El arte poética de Valderrama consigna el papel multifacético de la palabra escrita: objeto lúdico, autotélico, destructivo y pacifista. Es en esta complejidad donde radica la intensidad de la prédica poética, en el hecho de constatar el carácter cambiante, nunca unívoco de los vocablos: "Ella misma se inventa en la guerra / Ella misma es el invento que juega". La voz se convierte en arma con la cual se resiste la violencia y devastación que sacude la vida cotidiana, como reza el verso inicial de uno de los poemas más logrados del conjunto: "Quisiera ser inocente en un planeta inocente". Y es que al caos existencial se suma el conflicto inherente que toma lugar en el centro del lenguaje. El poeta se aferra a éste como instrumento precario de resistencia ante una realidad que lo somete a la constatación del vacío: "Estallaban en 20530 pedazos las chozas coches bancos / Cosas de juguetes tristes de los niños recaudando / Los estómagos de sus parientes y vecinos tan distantes / Hechos pedazos y la calle era el Perú". Sin embargo, lo que prevalece a este clima de desorden, producto de una larga saga de irracionalidad que sacude el país —y Latinoamérica en general, por lo cual el libro asume un punto de vista que toma conciencia ante las tragedias nacionales—; lo que se erige como perspectiva redentora es el carácter armónico de la poesía, su efecto catalizador de sentido en medio de la aporía: "A cómo de lugar la palabra es sin duda pacífica".  

Uno de los mayores méritos del poemario de Valderrama radica en poner sobre el tapete el mecanismo que liga al lenguaje con su instancia primaria vinculada al aprendizaje del infante.

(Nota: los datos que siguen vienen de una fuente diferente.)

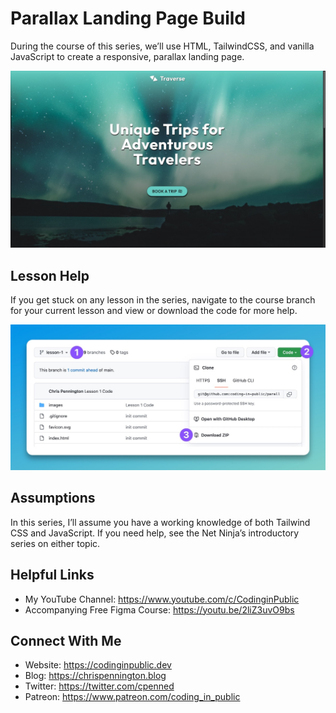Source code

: # Parallax Landing Page Build

During the course of this series, we’ll use HTML, TailwindCSS, and vanilla JavaScript to create a responsive, parallax landing page.

![Preview of Landing Page](./preview.jpeg)

## Lesson Help
If you get stuck on any lesson in the series, navigate to the course branch for your current lesson and view or download the code for more help.

![Preview of downloading code in github](./github.jpeg)

## Assumptions
In this series, I’ll assume you have a working knowledge of both Tailwind CSS and JavaScript. If you need help, see the Net Ninja’s introductory series on either topic.

## Helpful Links
- My YouTube Channel: https://www.youtube.com/c/CodinginPublic
- Accompanying Free Figma Course: https://youtu.be/2liZ3uvO9bs

## Connect With Me
- Website: https://codinginpublic.dev
- Blog: https://chrispennington.blog
- Twitter: https://twitter.com/cpenned
- Patreon: https://www.patreon.com/coding_in_public


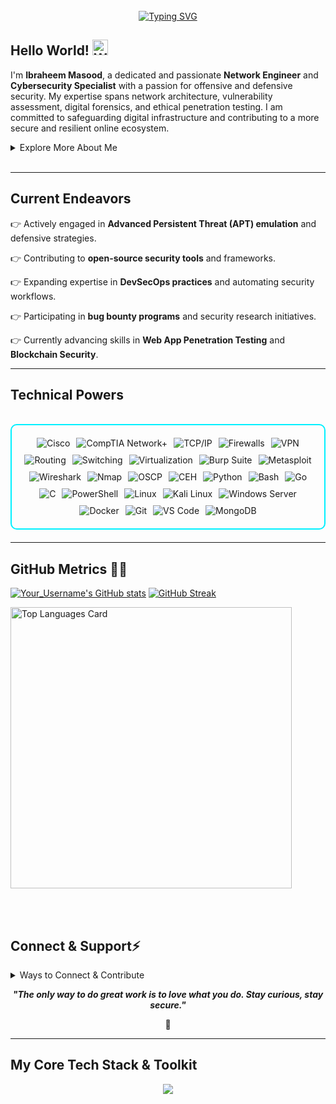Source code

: <br>
<div align="center">
  <a href="https://git.io/typing-svg">
    <img src="https://readme-typing-svg.demolab.com?font=Fira+Code&pause=1000&color=00F0FF&width=480&lines=Fortifying+Networks%2C+Securing+Futures.;Exploring+Digital+Frontiers.;Building+Resilient+Cyber+Defenses." alt="Typing SVG" />
  </a>
</div>

<h2 align="left">
  Hello World!
  <img src="https://media.giphy.com/media/hvRJCLFzcasrR4ia7z/giphy.gif" width="25px" alt="Waving GIF"/>
</h2>

I'm **Ibraheem Masood**, a dedicated and passionate **Network Engineer** and **Cybersecurity Specialist** with a passion for offensive and defensive security. My expertise spans network architecture, vulnerability assessment, digital forensics, and ethical penetration testing. I am committed to safeguarding digital infrastructure and contributing to a more secure and resilient online ecosystem.

<details>
  <summary>Explore More About Me</summary>

-   **Name**: Muhammad Ibraheem Masood
-   **Location**: Lahore, Pakistan
-   **Specializations**: **Network Architecture & Engineering** | **Offensive Security** | **Digital Forensics & Incident Response** | **Vulnerability Research**
-   **Experience**: I possess hands-on experience in **Reverse Engineering (Software/Malware)**, **Exploit Development**, **Threat Intelligence Analysis**, and **Social Engineering Countermeasures**.
-   **Current Focus**: Deepening knowledge in **Cloud Security Vulnerabilities** and **Container Security**.
-   **Approach**: A proactive and analytical problem-solver, continuously expanding my skill set in the ever-evolving cybersecurity landscape.
-   **Connect**: Reach out to me at **worldwideibraheem@gmail.com** or connect on LinkedIn/Twitter if applicable.

</details>
<br>

---

<h2 id="current_endeavors"> Current Endeavors </h3>

👉 Actively engaged in **Advanced Persistent Threat (APT) emulation** and defensive strategies.

👉 Contributing to **open-source security tools** and frameworks.

👉 Expanding expertise in **DevSecOps practices** and automating security workflows.

👉 Participating in **bug bounty programs** and security research initiatives.

👉 Currently advancing skills in **Web App Penetration Testing** and **Blockchain Security**.

---

<h2 id="technical_prowess" align=''> Technical Powers </h2>

<br>

<div style="border: 2px solid #00F0FF; border-radius: 10px; padding: 20px; margin-bottom: 20px;">
  <div align="left" style="display: flex; flex-wrap: wrap; justify-content: center; gap: 10px;">
      <img src="https://img.shields.io/badge/Cisco-1B9BD7?style=for-the-badge&logo=cisco&color=000000" alt="Cisco" />
      <img src="https://img.shields.io/badge/CompTIA_Network%2B-007ACF?style=for-the-badge&logo=comptia&color=000000" alt="CompTIA Network+" />
      <img src="https://img.shields.io/badge/TCP/IP-000000?style=for-the-badge&logo=data-transfer&color=22F700" alt="TCP/IP" />
      <img src="https://img.shields.io/badge/Firewalls-FF4500?style=for-the-badge&logo=firewall&color=000000" alt="Firewalls" />
      <img src="https://img.shields.io/badge/VPN-008C8C?style=for-the-badge&logo=vpn&color=000000" alt="VPN" />
      <img src="https://img.shields.io/badge/Routing-8B0000?style=for-the-badge&logo=router&color=000000" alt="Routing" />
      <img src="https://img.shields.io/badge/Switching-4B0082?style=for-the-badge&logo=network-switch&color=000000" alt="Switching" />
      <img src="https://img.shields.io/badge/Virtualization-FF6600?style=for-the-badge&logo=vmware&color=000000" alt="Virtualization" />
      <img src="https://img.shields.io/badge/Burp_Suite-FF6633?style=for-the-badge&logo=burp-suite&color=000000" alt="Burp Suite" />
      <img src="https://img.shields.io/badge/Metasploit-008C8C?style=for-the-badge&logo=metasploit&color=000000" alt="Metasploit" />
      <img src="https://img.shields.io/badge/Wireshark-009639?style=for-the-badge&logo=wireshark&color=000000" alt="Wireshark" />
      <img src="https://img.shields.io/badge/Nmap-7CFC00?style=for-the-badge&logo=nmap&color=000000" alt="Nmap" />
      <img src="https://img.shields.io/badge/OSCP-10A1E0?style=for-the-badge&logo=oscp&color=000000" alt="OSCP" />
      <img src="https://img.shields.io/badge/CEH-6495ED?style=for-the-badge&logo=ceh&color=000000" alt="CEH" />
      <img src="https://img.shields.io/badge/Python-3776AB?style=for-the-badge&logo=python&color=000000" alt="Python" />
      <img src="https://img.shields.io/badge/Bash-4EAA25?style=for-the-badge&logo=gnu-bash&color=000000" alt="Bash" />
      <img src="https://img.shields.io/badge/Go-00ADD8?style=for-the-badge&logo=go&color=000000" alt="Go" />
      <img src="https://img.shields.io/badge/C-00599C?style=for-the-badge&logo=c&color=000000" alt="C" />
      <img src="https://img.shields.io/badge/PowerShell-000000?style=for-the-badge&logo=powershell&color=0078D4" alt="PowerShell" />
      <img src="https://img.shields.io/badge/Linux-FCC624?style=for-the-badge&logo=linux&color=000000" alt="Linux" />
      <img src="https://img.shields.io/badge/Kali_Linux-557C94?style=for-the-badge&logo=kali-linux&color=000000" alt="Kali Linux" />
      <img src="https://img.shields.io/badge/Windows_Server-0078D6?style=for-the-badge&logo=windows&color=000000" alt="Windows Server" />
      <img src="https://img.shields.io/badge/Docker-2496ED?style=for-the-badge&logo=docker&color=000000" alt="Docker" />
      <img src="https://img.shields.io/badge/Git-F05032?style=for-the-badge&logo=git&color=000000" alt="Git" />
      <img src="https://img.shields.io/badge/VS_Code-007ACC?style=for-the-badge&logo=visual-studio-code&color=000000" alt="VS Code" />
      <img src="https://img.shields.io/badge/MongoDB-47A248?style=for-the-badge&logo=mongodb&color=000000" alt="MongoDB" />
      
  </div>
</div>

---

<h2 id="github_metrics" align=''>GitHub Metrics 👨‍💻</h2>
 
  [![Your_Username's GitHub stats](https://github-readme-stats.vercel.app/api?username=v0cl&theme=vision-friendly-dark&bg_color=00000000&hide_border=true&custom_title=My%20GitHub%20Overview)](https://github.com/anuraghazra/github-readme-stats)
  [![GitHub Streak](https://streak-stats.demolab.com?user=[YOUR_USERNAME]&theme=dark&card_width=450&bg_color=00000000&hide_border=true)](https://git.io/streak-stats) 
 <p align="left"><a href="https://github.com/anuraghazra/github-readme-stats"><img src="https://github-readme-stats.vercel.app/api/top-langs/?username=[YOUR_USERNAME]&layout=compact&theme=vision-friendly-dark&bg_color=00000000&hide_border=true" width="450" alt="Top Languages Card" /></a></p>

<br><br>

<h2 id="connect_support" align=''> Connect & Support⚡️</h2>

<details>
<summary>Ways to Connect & Contribute</summary>

<p align="center">If my work or journey resonates with you, consider a small gesture of support:</p>

<p align="center"><img src="" width="80%" height="auto" alt="Buy Me A Coffee Placeholder"/></p>

<p align="center"><a href="https://www.patreon.com/c/v0cl"><img  src="https://img.shields.io/badge/Buy%20Me%20a%20Coffee-ffdd00?style=for-the-badge&logo=buy-me-a-coffee&logoColor=black" alt="Buy Me A Coffee Badge"/></a></p>

<p align="center">Alternatively, feel free to connect professionally via email or my linkedin:</p>
<p align="center">📧 worldwideibraheem@gmail.com | 🌐 <a href="https://www.linkedin.com/in/ibraheem-masood/">Visit My LinkedIn Profile</a></p>

</details>

<p align="center">
  <b><i>"The only way to do great work is to love what you do. Stay curious, stay secure."</i></b>
</p>

<p align="center">
<a>🌱</a>
</p>

---

<h2 id="my_tech_stack">My Core Tech Stack & Toolkit</h2>

<div align="center">
  <img src="https://skillicons.dev/icons?i=arch,linux,bash,git,github,py,vscode,debian,kali,linkedin,netlify,obsidian,ubuntu,windows,aws,azure,docker,kubernetes,jenkins,ansible,terraform,splunk,elk,snort,suricata,nmap,burp,metasploit,wireshark,ghidra,radare,c,cpp,go,java,js,html,css,react,node,mongodb,express,python,powershell,cisco,compTIA,owasp" />
</div>
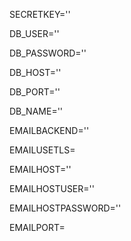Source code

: SECRETKEY=''



DB_USER=''

DB_PASSWORD=''

DB_HOST=''

DB_PORT=''

DB_NAME=''




EMAILBACKEND=''

EMAILUSETLS= 

EMAILHOST=''

EMAILHOSTUSER=''

EMAILHOSTPASSWORD=''

EMAILPORT=
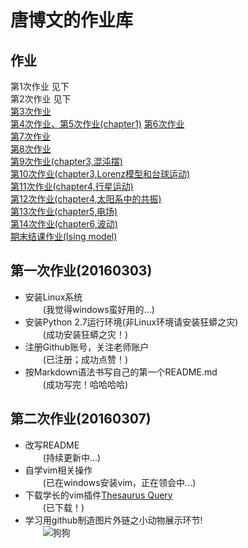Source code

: # **唐博文的作业库**  
## 作业
第1次作业 见下  
第2次作业 见下  
[第3次作业](https://github.com/tangbw/computational_physics_whu/blob/master/%E7%AC%AC%E4%B8%89%E6%AC%A1%E4%BD%9C%E4%B8%9A.md)  
[第4次作业、第5次作业(chapter1)](https://github.com/tangbw/computational_physics_whu/blob/master/README(ch1_homework).md)  
[第6次作业](https://github.com/tangbw/computational_physics_whu/blob/master/%E7%AC%AC%E5%85%AD%E6%AC%A1%E4%BD%9C%E4%B8%9A.md)  
[第7次作业](https://github.com/tangbw/computational_physics_whu/blob/master/%E7%AC%AC%E4%B8%83%E6%AC%A1%E4%BD%9C%E4%B8%9A.md)  
[第8次作业](https://github.com/tangbw/computational_physics_whu/blob/master/%E7%AC%AC%E5%85%AB%E6%AC%A1%E4%BD%9C%E4%B8%9A.md)  
[第9次作业(chapter3,混沌摆)](https://www.zybuluo.com/cyy652415049/note/355836)  
[第10次作业(chapter3,Lorenz模型和台球运动)](https://www.zybuluo.com/cyy652415049/note/358905)    
[第11次作业(chapter4,行星运动)](https://www.zybuluo.com/cyy652415049/note/363775)  
[第12次作业(chapter4,太阳系中的共振)](https://www.zybuluo.com/cyy652415049/note/378419)  
[第13次作业(chapter5,电场)](https://www.zybuluo.com/cyy652415049/note/387438)   
[第14次作业(chapter6,波动)](https://www.zybuluo.com/cyy652415049/note/394970)  
[期末结课作业(Ising model)](https://github.com/ChenYangyao/computationalphysics_N2013301020169/blob/master/Final_Project_Monte_Carlo/M_C_Ising_Model/Computation_Ising_Model.pdf)
  
  


## 第一次作业(20160303)
* 安装Linux系统  
　　(我觉得windows蛮好用的...)
* 安装Python 2.7运行环境(非Linux环境请安装狂蟒之灾)  
　　(成功安装狂蟒之灾！)
*  注册Github账号，关注老师账户  
　　(已注册；成功点赞！)
*  按Markdown语法书写自己的第一个README.md  
　　(成功写完！哈哈哈哈)

## 第二次作业(20160307)
* 改写README  
　　(持续更新中...)  
* 自学vim相关操作  
　　(已在windows安装vim，正在领会中...)
* 下载学长的vim插件[Thesaurus Query](https://github.com/Ron89/thesaurus_query.vim)  
　　(已下载！)
* 学习用github制造图片外链之小动物展示环节!  
　　![狗狗](https://github.com/ChenYangyao/computationalphysics_N2013301020169/raw/master/QQ.20140629135438.jpg)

La manera como esta facultad humana, antes de encallar en el ámbito pragmático, nace y se modela como tal en concordancia con el mundo de la poesía. El poeta es como el niño lacaniano que descubre su integridad en el espejo devastador del lenguaje, que le devuelve una imagen coherente de sí mismo pero desvinculada del todo, de la conexión primordial con el universo. El ingreso al mundo simbólico supone una continua estancia en el recinto de lo fragmentario y arbitrario. La experiencia lírica no conduce a otro lugar que a aquella tierra baldía de imágenes inconclusas que llamamos poemas. A aquellos objetos reducidos a no ser otra cosa que el reflejo de su precariedad. El poeta es el niño que ahora porta una máscara adulta que es el retrato de su ser anterior —difuso pero completo— que aguarda agazapado, bajo un pliegue de la memoria, el momento preciso para perpetrar el ataque en el campo minado de lo real: " Su lengua pura su sagrada historia y no se da cuenta / Y no entiende que ahora su lengua materna lo domina / Que ya no es bilingüe sino convencido o adaptado monolingüe". La escenografía de espejismos que articula Facción de imperdido al arte enfatiza la batalla contra las sombras de una mecánica impuesta por códigos inútiles, por ineficaces programas que sólo recortan los innumerables puntos de mira ante una realidad asfixiante y caduca. El libro invita al lector a ser partícipe de un esquema liberador de potencias interiores para derrocar la falsa validez de lo visible, para celebrar nuevamente la contradanza frente al fuego y los elementos, para por fin "revivir el inconsciente una y otra vez atropellado".